━━━ Given information ━━━
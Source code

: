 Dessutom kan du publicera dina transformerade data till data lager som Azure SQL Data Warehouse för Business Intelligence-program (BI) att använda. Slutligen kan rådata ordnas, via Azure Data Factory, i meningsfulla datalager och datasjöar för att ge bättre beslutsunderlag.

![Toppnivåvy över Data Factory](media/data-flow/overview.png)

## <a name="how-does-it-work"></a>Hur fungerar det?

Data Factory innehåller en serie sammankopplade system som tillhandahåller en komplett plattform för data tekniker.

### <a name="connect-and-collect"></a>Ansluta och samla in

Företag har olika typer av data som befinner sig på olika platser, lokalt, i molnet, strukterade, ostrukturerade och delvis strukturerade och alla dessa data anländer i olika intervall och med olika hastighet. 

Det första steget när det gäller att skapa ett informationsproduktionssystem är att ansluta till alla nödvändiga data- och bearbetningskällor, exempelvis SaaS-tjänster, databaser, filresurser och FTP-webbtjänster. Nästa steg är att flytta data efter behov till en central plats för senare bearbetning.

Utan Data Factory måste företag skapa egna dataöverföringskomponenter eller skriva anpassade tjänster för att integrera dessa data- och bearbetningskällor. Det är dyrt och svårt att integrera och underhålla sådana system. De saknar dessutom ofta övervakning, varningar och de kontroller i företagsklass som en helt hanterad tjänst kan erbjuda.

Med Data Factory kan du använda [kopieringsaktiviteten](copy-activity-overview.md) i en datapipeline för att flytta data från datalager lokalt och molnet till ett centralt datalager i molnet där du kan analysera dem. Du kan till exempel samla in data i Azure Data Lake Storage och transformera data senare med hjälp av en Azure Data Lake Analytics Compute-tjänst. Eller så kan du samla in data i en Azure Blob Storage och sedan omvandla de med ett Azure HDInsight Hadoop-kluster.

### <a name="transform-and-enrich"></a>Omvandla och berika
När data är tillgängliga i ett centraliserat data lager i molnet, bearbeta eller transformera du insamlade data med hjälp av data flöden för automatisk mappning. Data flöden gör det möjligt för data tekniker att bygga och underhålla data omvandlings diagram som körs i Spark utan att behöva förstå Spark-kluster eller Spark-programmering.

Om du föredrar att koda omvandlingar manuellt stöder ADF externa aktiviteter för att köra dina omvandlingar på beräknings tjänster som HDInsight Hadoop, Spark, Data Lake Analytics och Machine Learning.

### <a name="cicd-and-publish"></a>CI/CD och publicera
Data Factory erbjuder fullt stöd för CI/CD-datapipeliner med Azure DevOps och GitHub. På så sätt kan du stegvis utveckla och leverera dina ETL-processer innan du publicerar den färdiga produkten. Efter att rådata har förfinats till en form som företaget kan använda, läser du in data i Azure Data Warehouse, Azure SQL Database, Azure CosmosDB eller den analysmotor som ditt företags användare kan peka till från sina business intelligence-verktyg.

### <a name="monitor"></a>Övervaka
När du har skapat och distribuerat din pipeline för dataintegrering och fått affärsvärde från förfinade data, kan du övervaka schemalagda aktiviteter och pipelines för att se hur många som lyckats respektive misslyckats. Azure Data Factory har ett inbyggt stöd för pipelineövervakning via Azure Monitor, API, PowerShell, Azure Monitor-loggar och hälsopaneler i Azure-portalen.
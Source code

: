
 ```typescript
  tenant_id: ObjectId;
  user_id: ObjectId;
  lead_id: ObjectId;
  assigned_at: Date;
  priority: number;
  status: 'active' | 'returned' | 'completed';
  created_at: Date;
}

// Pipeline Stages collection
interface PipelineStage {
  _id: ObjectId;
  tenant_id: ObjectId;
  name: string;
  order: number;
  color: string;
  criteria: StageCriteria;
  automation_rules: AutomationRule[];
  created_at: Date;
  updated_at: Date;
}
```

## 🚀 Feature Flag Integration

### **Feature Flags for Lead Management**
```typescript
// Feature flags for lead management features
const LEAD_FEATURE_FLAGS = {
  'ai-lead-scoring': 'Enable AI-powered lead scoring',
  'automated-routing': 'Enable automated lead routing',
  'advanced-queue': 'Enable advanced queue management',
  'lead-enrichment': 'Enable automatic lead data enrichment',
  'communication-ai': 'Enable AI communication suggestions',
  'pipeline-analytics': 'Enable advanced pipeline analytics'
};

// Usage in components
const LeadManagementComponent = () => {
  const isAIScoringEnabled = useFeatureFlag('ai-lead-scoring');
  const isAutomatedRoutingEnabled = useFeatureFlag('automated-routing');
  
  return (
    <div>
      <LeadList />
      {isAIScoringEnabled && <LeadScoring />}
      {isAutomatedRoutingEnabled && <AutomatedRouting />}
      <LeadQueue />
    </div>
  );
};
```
━━━
━━━ Given information ━━━
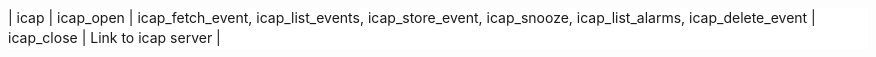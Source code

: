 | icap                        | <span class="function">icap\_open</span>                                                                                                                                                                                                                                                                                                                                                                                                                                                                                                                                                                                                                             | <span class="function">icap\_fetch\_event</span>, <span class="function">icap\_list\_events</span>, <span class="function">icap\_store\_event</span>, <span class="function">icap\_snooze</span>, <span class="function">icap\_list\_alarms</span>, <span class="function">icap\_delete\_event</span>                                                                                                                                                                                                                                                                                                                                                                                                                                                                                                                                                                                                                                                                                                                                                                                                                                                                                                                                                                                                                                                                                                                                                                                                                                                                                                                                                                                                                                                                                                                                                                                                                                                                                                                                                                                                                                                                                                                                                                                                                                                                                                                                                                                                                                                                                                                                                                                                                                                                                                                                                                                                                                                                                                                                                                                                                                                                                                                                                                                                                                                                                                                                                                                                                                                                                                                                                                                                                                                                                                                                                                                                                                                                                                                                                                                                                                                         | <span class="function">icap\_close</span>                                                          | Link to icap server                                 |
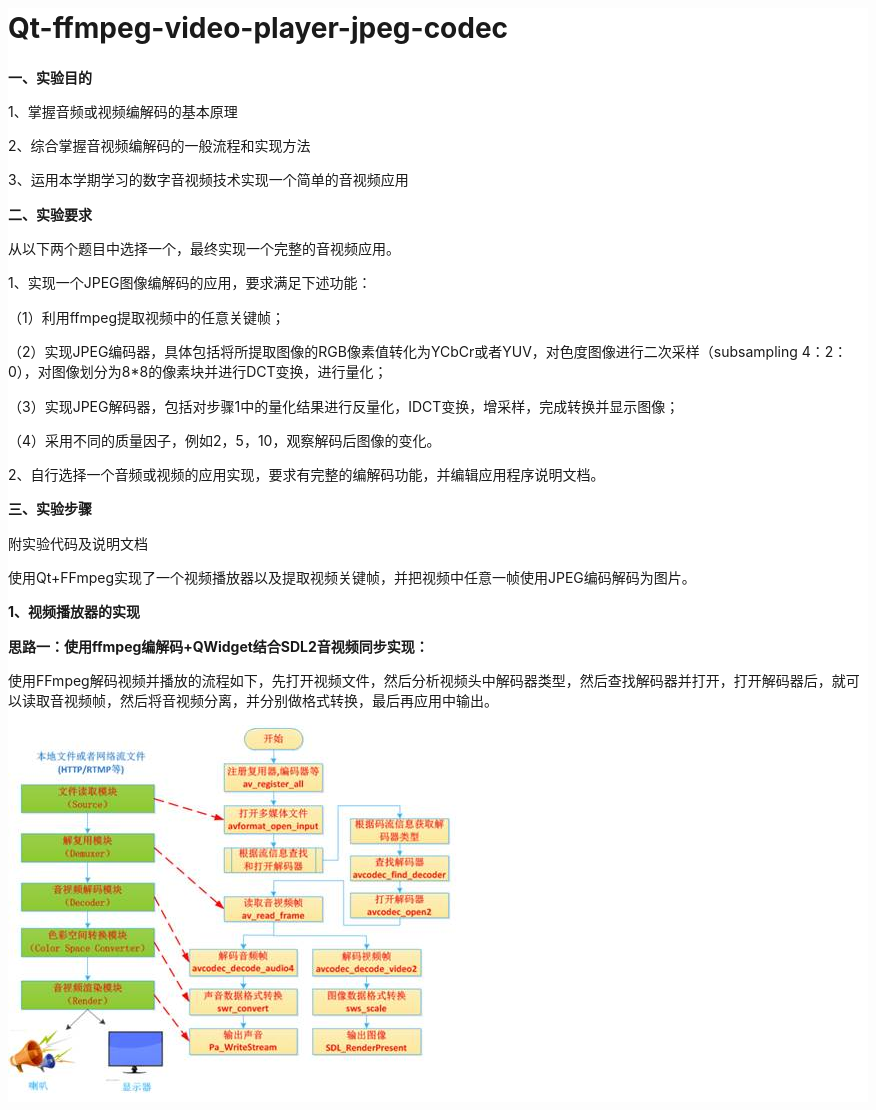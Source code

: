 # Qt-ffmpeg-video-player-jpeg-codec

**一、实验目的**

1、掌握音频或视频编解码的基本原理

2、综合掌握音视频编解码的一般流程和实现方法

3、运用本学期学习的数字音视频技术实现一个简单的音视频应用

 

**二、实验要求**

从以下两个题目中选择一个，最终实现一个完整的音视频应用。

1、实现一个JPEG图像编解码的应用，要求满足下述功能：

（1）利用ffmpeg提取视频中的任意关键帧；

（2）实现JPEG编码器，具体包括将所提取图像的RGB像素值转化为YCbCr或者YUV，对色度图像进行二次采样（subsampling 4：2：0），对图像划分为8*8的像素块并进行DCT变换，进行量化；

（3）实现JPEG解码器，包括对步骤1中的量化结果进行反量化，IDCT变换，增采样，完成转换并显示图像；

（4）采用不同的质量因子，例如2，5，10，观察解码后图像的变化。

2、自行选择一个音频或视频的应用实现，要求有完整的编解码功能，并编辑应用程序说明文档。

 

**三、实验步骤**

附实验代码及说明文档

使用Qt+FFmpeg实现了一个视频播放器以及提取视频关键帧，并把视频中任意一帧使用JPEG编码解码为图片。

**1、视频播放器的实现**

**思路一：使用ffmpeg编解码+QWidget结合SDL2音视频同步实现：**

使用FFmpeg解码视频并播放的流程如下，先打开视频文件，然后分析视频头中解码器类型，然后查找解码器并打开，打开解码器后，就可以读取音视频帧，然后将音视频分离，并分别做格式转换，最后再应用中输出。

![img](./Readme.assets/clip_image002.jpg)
━━━
Copy out each line of the data that includes the string "Warehouse".

- [Exercise response]
: Dessutom kan du publicera dina transformerade data till data lager som Azure SQL Data Warehouse för Business Intelligence-program (BI) att använda. Slutligen kan rådata ordnas, via Azure Data Factory, i meningsfulla datalager och datasjöar för att ge bättre beslutsunderlag.
Data Factory erbjuder fullt stöd för CI/CD-datapipeliner med Azure DevOps och GitHub. På så sätt kan du stegvis utveckla och leverera dina ETL-processer innan du publicerar den färdiga produkten. Efter att rådata har förfinats till en form som företaget kan använda, läser du in data i Azure Data Warehouse, Azure SQL Database, Azure CosmosDB eller den analysmotor som ditt företags användare kan peka till från sina business intelligence-verktyg.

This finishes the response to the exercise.